The Dutch village of Boskoop is famous for its horticulture: plants cultivated and grown on the local nurseries are exported all over the world. However, the villagers previously specialised in fruit culture. In 1222 ‘Buckiscope’ is mentioned in a charter issued by Count William I of Holland. Until the Reformation the fertile area of Boskoop was owned by the prestigious abbey of Rijnsburg. The Benedictine nuns recognised the thick local peat layer as prime soil for the cultivation of fruit.
Boskoop’s horticultural importance is still evident from the name of one – much later – apple variety. The ‘Belle de Boskoop’ (‘Schone van Boskoop’ in Dutch, and ‘Schöner aus Boskoop’ or ‘Bosko(o)p Apfel in German) was developed here in the 1850s and by 1863 this variety had spread across the Low Countries. This firm, tart apple comes in red, yellow and green variants. It is the favourite cooking apple in the Netherlands and used especially in Dutch apple tarts. Yet few Dutch people remember its original name for in the Netherlands the apple itself is now best known as ‘goudreinet’. Still fewer people are aware of the man who cultivated this apple and whose monument can still be found in the old cemetery in Boskoop.

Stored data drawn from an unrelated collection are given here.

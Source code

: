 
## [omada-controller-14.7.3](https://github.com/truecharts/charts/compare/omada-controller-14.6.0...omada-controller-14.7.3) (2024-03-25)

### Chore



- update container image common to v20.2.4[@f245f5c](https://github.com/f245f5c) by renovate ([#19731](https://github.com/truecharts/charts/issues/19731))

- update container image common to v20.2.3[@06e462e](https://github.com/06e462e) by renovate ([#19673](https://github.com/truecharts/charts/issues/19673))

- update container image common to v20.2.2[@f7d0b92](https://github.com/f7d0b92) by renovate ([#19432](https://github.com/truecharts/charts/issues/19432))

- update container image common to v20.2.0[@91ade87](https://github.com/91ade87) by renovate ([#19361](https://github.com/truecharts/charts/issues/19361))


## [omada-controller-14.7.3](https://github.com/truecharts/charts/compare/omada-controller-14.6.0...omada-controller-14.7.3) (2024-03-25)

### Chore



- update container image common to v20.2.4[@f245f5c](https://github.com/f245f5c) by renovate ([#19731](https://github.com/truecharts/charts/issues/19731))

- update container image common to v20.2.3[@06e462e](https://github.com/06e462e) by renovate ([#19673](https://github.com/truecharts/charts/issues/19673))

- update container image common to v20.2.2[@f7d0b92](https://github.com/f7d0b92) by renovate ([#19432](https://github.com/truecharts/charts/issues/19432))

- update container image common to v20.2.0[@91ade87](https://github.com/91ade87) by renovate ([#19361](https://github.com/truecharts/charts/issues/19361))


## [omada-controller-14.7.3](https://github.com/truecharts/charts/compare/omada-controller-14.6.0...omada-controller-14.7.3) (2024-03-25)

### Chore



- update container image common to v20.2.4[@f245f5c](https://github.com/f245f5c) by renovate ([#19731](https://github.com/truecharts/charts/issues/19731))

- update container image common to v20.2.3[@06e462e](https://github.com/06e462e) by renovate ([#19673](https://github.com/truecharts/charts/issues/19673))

The development of the ‘Belle de Boskoop’ is traditionally attributed to a local nurseryman and pompologist. Kornelius Johannes Willem Ottolander was born on 13 November 1822 into a family of nurserymen and traders. As a youngster Kornelius joined the family firm, which had originally been founded in the late eighteenth century. During his travels and through his trade contacts in Germany and England in the 1840s he became acquainted with new fruit varieties and his growing interest eventually resulted in several new apple varieties.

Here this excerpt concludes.